Task details: For every entry that follows, return the words exactly and omit any picture.

================

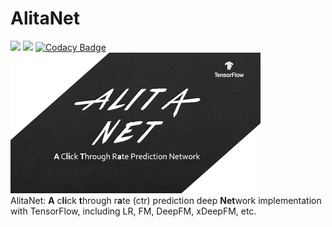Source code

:# AlitaNet
![](https://img.shields.io/badge/language-python-blue.svg)
![](https://img.shields.io/badge/license-MIT-000000.svg)
[![Codacy Badge](https://api.codacy.com/project/badge/Grade/3cfd6b81243a4dbd8b36fd1a5944abf4)](https://www.codacy.com/app/iFe1er/AlitaNet?utm_source=github.com&amp;utm_medium=referral&amp;utm_content=iFe1er/AlitaNet&amp;utm_campaign=Badge_Grade)  
<img src="resource/logo8.png" alt="Sample"  width="400" height="225">  
AlitaNet: **A** c**li**ck **t**hrough r**a**te (ctr) prediction deep **Net**work implementation with TensorFlow, including LR, FM, DeepFM, xDeepFM, etc.   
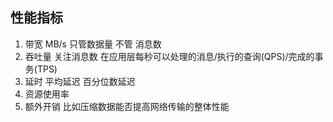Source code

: ## 性能指标
1. 带宽 MB/s 只管数据量 不管 消息数
2. 吞吐量 关注消息数 在应用层每秒可以处理的消息/执行的查询(QPS)/完成的事务(TPS)
3. 延时 平均延迟 百分位数延迟
4. 资源使用率
5. 额外开销 比如压缩数据能否提高网络传输的整体性能
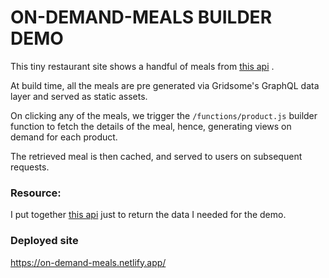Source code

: # ON-DEMAND-MEALS BUILDER DEMO

This tiny restaurant site shows a handful of meals from [this api](http://test.gasport.com.ng/API/OrderList) .

At build time, all the meals are pre generated via Gridsome's GraphQL data layer and served as static assets.

On clicking any of the meals, we trigger the `/functions/product.js` builder function to fetch the details of the meal, hence, generating views on demand for each product.

The retrieved meal is then cached, and served to users on subsequent requests.

### Resource:

I put together [this api](http://test.gasport.com.ng/API/OrderList) just to return the data I needed for the demo.

### Deployed site

https://on-demand-meals.netlify.app/
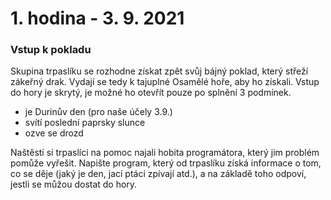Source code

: # 1. hodina - 3. 9. 2021


### Vstup k pokladu

Skupina trpaslíku se rozhodne získat zpět svůj bájný poklad, který střeží zákeřný drak. Vydají se tedy k tajuplné Osamělé hoře, aby ho získali.
Vstup do hory je skrytý, je možné ho otevřít pouze po splnění 3 podmínek. 

- je Durinův den (pro naše účely 3.9.)
- svítí poslední paprsky slunce
- ozve se drozd

Naštěstí si trpaslíci na pomoc najali hobita programátora, který jim problém pomůže vyřešit.
Napište program, který od trpaslíku získá informace o tom, co se děje (jaký je den, jací ptáci zpívají atd.), 
a na základě toho odpoví, jestli se můžou dostat do hory.


### 


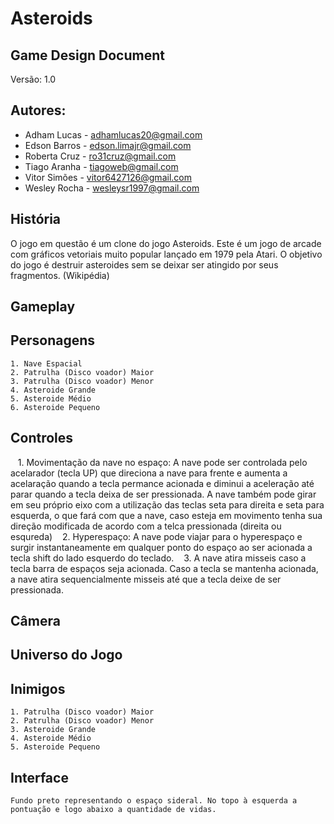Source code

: # Asteroids
## Game Design Document
Versão: 1.0

## Autores:
- Adham Lucas - adhamlucas20@gmail.com
- Edson Barros - edson.limajr@gmail.com
- Roberta Cruz - ro31cruz@gmail.com
- Tiago Aranha - tiagoweb@gmail.com
- Vitor Simões - vitor6427126@gmail.com
- Wesley Rocha - wesleysr1997@gmail.com

## História

O jogo em questão é um clone do jogo Asteroids. Este é um jogo de arcade com gráficos vetoriais muito popular lançado em 1979 pela Atari. O objetivo do jogo é destruir asteroides sem se deixar ser atingido por seus fragmentos. (Wikipédia)


## Gameplay

## Personagens

    1. Nave Espacial
    2. Patrulha (Disco voador) Maior
    3. Patrulha (Disco voador) Menor
    4. Asteroide Grande
    5. Asteroide Médio
    6. Asteroide Pequeno

## Controles
    
    1. Movimentação da nave no espaço: A nave pode ser controlada pelo acelarador (tecla UP) que direciona a nave para frente e aumenta a acelaração quando a tecla permance acionada e diminui a aceleração até parar quando a tecla deixa de ser pressionada. A nave também pode girar em seu próprio eixo com a utilização das teclas seta para direita e seta para esquerda, o que fará com que a nave, caso esteja em movimento tenha sua direção modificada de acordo com a telca pressionada (direita ou esqureda)
    2. Hyperespaço: A nave pode viajar para o hyperespaço e surgir instantaneamente em qualquer ponto do espaço ao ser acionada a tecla shift do lado esquerdo do teclado.
    3. A nave atira misseis caso a tecla barra de espaços seja acionada. Caso a tecla se mantenha acionada, a nave atira sequencialmente misseis até que a tecla deixe de ser pressionada.

## Câmera

## Universo do Jogo

## Inimigos

    1. Patrulha (Disco voador) Maior
    2. Patrulha (Disco voador) Menor
    3. Asteroide Grande
    4. Asteroide Médio
    5. Asteroide Pequeno


## Interface

    Fundo preto representando o espaço sideral. No topo à esquerda a pontuação e logo abaixo a quantidade de vidas.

================

Exercise answer:
Source code

:# AlitaNet
![](https://img.shields.io/badge/language-python-blue.svg)
![](https://img.shields.io/badge/license-MIT-000000.svg)
[![Codacy Badge](https://api.codacy.com/project/badge/Grade/3cfd6b81243a4dbd8b36fd1a5944abf4)](https://www.codacy.com/app/iFe1er/AlitaNet?utm_source=github.com&amp;utm_medium=referral&amp;utm_content=iFe1er/AlitaNet&amp;utm_campaign=Badge_Grade)  
<img src="resource/logo8.png" alt="Sample"  width="400" height="225">  
AlitaNet: **A** c**li**ck **t**hrough r**a**te (ctr) prediction deep **Net**work implementation with TensorFlow, including LR, FM, DeepFM, xDeepFM, etc.   
Source code

: ## 性能指标
1. 带宽 MB/s 只管数据量 不管 消息数
2. 吞吐量 关注消息数 在应用层每秒可以处理的消息/执行的查询(QPS)/完成的事务(TPS)
3. 延时 平均延迟 百分位数延迟
4. 资源使用率
5. 额外开销 比如压缩数据能否提高网络传输的整体性能
Source code

: # ON-DEMAND-MEALS BUILDER DEMO

This tiny restaurant site shows a handful of meals from [this api](http://test.gasport.com.ng/API/OrderList) .

At build time, all the meals are pre generated via Gridsome's GraphQL data layer and served as static assets.

On clicking any of the meals, we trigger the `/functions/product.js` builder function to fetch the details of the meal, hence, generating views on demand for each product.

The retrieved meal is then cached, and served to users on subsequent requests.

### Resource:

I put together [this api](http://test.gasport.com.ng/API/OrderList) just to return the data I needed for the demo.

### Deployed site

https://on-demand-meals.netlify.app/
Source code

: # 1. hodina - 3. 9. 2021


### Vstup k pokladu

Skupina trpaslíku se rozhodne získat zpět svůj bájný poklad, který střeží zákeřný drak. Vydají se tedy k tajuplné Osamělé hoře, aby ho získali.
Vstup do hory je skrytý, je možné ho otevřít pouze po splnění 3 podmínek. 

- je Durinův den (pro naše účely 3.9.)
- svítí poslední paprsky slunce
- ozve se drozd

Naštěstí si trpaslíci na pomoc najali hobita programátora, který jim problém pomůže vyřešit.
Napište program, který od trpaslíku získá informace o tom, co se děje (jaký je den, jací ptáci zpívají atd.), 
a na základě toho odpoví, jestli se můžou dostat do hory.


### 


Source code

: # Asteroids
## Game Design Document
Versão: 1.0

## Autores:
- Adham Lucas - adhamlucas20@gmail.com
- Edson Barros - edson.limajr@gmail.com
- Roberta Cruz - ro31cruz@gmail.com
- Tiago Aranha - tiagoweb@gmail.com
- Vitor Simões - vitor6427126@gmail.com
- Wesley Rocha - wesleysr1997@gmail.com

## História

O jogo em questão é um clone do jogo Asteroids. Este é um jogo de arcade com gráficos vetoriais muito popular lançado em 1979 pela Atari. O objetivo do jogo é destruir asteroides sem se deixar ser atingido por seus fragmentos. (Wikipédia)


## Gameplay

## Personagens

    1. Nave Espacial
    2. Patrulha (Disco voador) Maior
    3. Patrulha (Disco voador) Menor
    4. Asteroide Grande
    5. Asteroide Médio
    6. Asteroide Pequeno

## Controles
    
    1. Movimentação da nave no espaço: A nave pode ser controlada pelo acelarador (tecla UP) que direciona a nave para frente e aumenta a acelaração quando a tecla permance acionada e diminui a aceleração até parar quando a tecla deixa de ser pressionada. A nave também pode girar em seu próprio eixo com a utilização das teclas seta para direita e seta para esquerda, o que fará com que a nave, caso esteja em movimento tenha sua direção modificada de acordo com a telca pressionada (direita ou esqureda)
    2. Hyperespaço: A nave pode viajar para o hyperespaço e surgir instantaneamente em qualquer ponto do espaço ao ser acionada a tecla shift do lado esquerdo do teclado.
    3. A nave atira misseis caso a tecla barra de espaços seja acionada. Caso a tecla se mantenha acionada, a nave atira sequencialmente misseis até que a tecla deixe de ser pressionada.

## Câmera

## Universo do Jogo

## Inimigos

    1. Patrulha (Disco voador) Maior
    2. Patrulha (Disco voador) Menor
    3. Asteroide Grande
    4. Asteroide Médio
    5. Asteroide Pequeno


## Interface

    Fundo preto representando o espaço sideral. No topo à esquerda a pontuação e logo abaixo a quantidade de vidas.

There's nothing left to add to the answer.